Vets offer a huge amount of free and discounted service in situations like this. But most of an ordinary vet bill isn’t money that goes into the vet’s pocket. Much of it is for diagnostics, like bloodwork and urinalysis, that either gets sent to the same outside labs that do human testing, or for certain tests that many vets can do in-house, require non-reusable supplies and the services of already very low-paid technicians. For a critically ill animal, there is also the cost of 24/7 monitoring by vet techs, who, like lab technicians, are already very low-paid. And for a small vet hospital with limited critical care facilities, caring for a non-paying animal may mean having to refer an deep-pocketed owner to somewhere else, with an animal needing similar care.

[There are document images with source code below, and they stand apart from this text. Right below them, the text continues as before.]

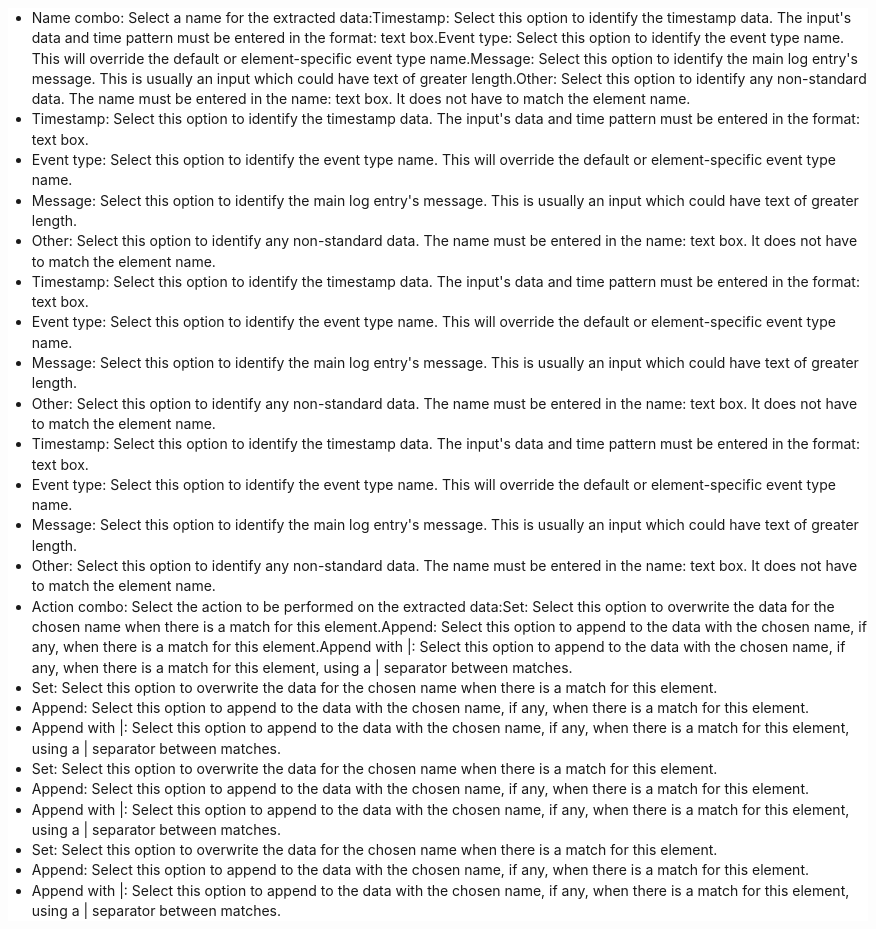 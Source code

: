 - Name combo: Select a name for the extracted data:Timestamp: Select this option to identify the timestamp data. The input's data and time pattern must be entered in the format: text box.Event type: Select this option to identify the event type name. This will override the default or element-specific event type name.Message: Select this option to identify the main log entry's message. This is usually an input which could have text of greater length.Other: Select this option to identify any non-standard data. The name must be entered in the name: text box. It does not have to match the element name.
- Timestamp: Select this option to identify the timestamp data. The input's data and time pattern must be entered in the format: text box.
- Event type: Select this option to identify the event type name. This will override the default or element-specific event type name.
- Message: Select this option to identify the main log entry's message. This is usually an input which could have text of greater length.
- Other: Select this option to identify any non-standard data. The name must be entered in the name: text box. It does not have to match the element name.
- Timestamp: Select this option to identify the timestamp data. The input's data and time pattern must be entered in the format: text box.
- Event type: Select this option to identify the event type name. This will override the default or element-specific event type name.
- Message: Select this option to identify the main log entry's message. This is usually an input which could have text of greater length.
- Other: Select this option to identify any non-standard data. The name must be entered in the name: text box. It does not have to match the element name.
- Timestamp: Select this option to identify the timestamp data. The input's data and time pattern must be entered in the format: text box.
- Event type: Select this option to identify the event type name. This will override the default or element-specific event type name.
- Message: Select this option to identify the main log entry's message. This is usually an input which could have text of greater length.
- Other: Select this option to identify any non-standard data. The name must be entered in the name: text box. It does not have to match the element name.
- Action combo: Select the action to be performed on the extracted data:Set: Select this option to overwrite the data for the chosen name when there is a match for this element.Append: Select this option to append to the data with the chosen name, if any, when there is a match for this element.Append with |: Select this option to append to the data with the chosen name, if any, when there is a match for this element, using a | separator between matches.
- Set: Select this option to overwrite the data for the chosen name when there is a match for this element.
- Append: Select this option to append to the data with the chosen name, if any, when there is a match for this element.
- Append with |: Select this option to append to the data with the chosen name, if any, when there is a match for this element, using a | separator between matches.
- Set: Select this option to overwrite the data for the chosen name when there is a match for this element.
- Append: Select this option to append to the data with the chosen name, if any, when there is a match for this element.
- Append with |: Select this option to append to the data with the chosen name, if any, when there is a match for this element, using a | separator between matches.
- Set: Select this option to overwrite the data for the chosen name when there is a match for this element.
- Append: Select this option to append to the data with the chosen name, if any, when there is a match for this element.
- Append with |: Select this option to append to the data with the chosen name, if any, when there is a match for this element, using a | separator between matches.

Unfortunately, there’s a virtually infinite supply of innocent, helpless animals who have been abused or neglected and ended up in need of expensive veterinary care, and vets would quickly go bankrupt if they didn’t learn to put strict limits on how many of these animals they will care for at a financial loss. And of course, vets also give a lot of discounted or free care to long time paying customers who are no longer able to pay for even basic care for a beloved pet. I remember a very awkward scene in one of my vet’s offices a few years back, where an elderly woman who had clearly been disabled by a stroke, was presented with a bill for her kitty, who had developed some chronic illness, and needed several vet visits recently. The woman, with only half her face moving but tears welling up in both eyes, was explaining her monthly income vs. the several recent vet bills, and saying she just couldn’t continue doing this and was afraid she would just have to have the cat put to sleep next time. The cat looked perfectly fine, so wasn’t in a condition where it might have been kinder to let it go — it just needed regular, simple treatment that the woman couldn’t afford. Knowing this vet, I’m sure he starting giving her deep discounts that didn’t really even cover his out-of-pocket costs. But there must have been at least a couple of hundred similarly situated elderly people within a 10 mile radius of this vet.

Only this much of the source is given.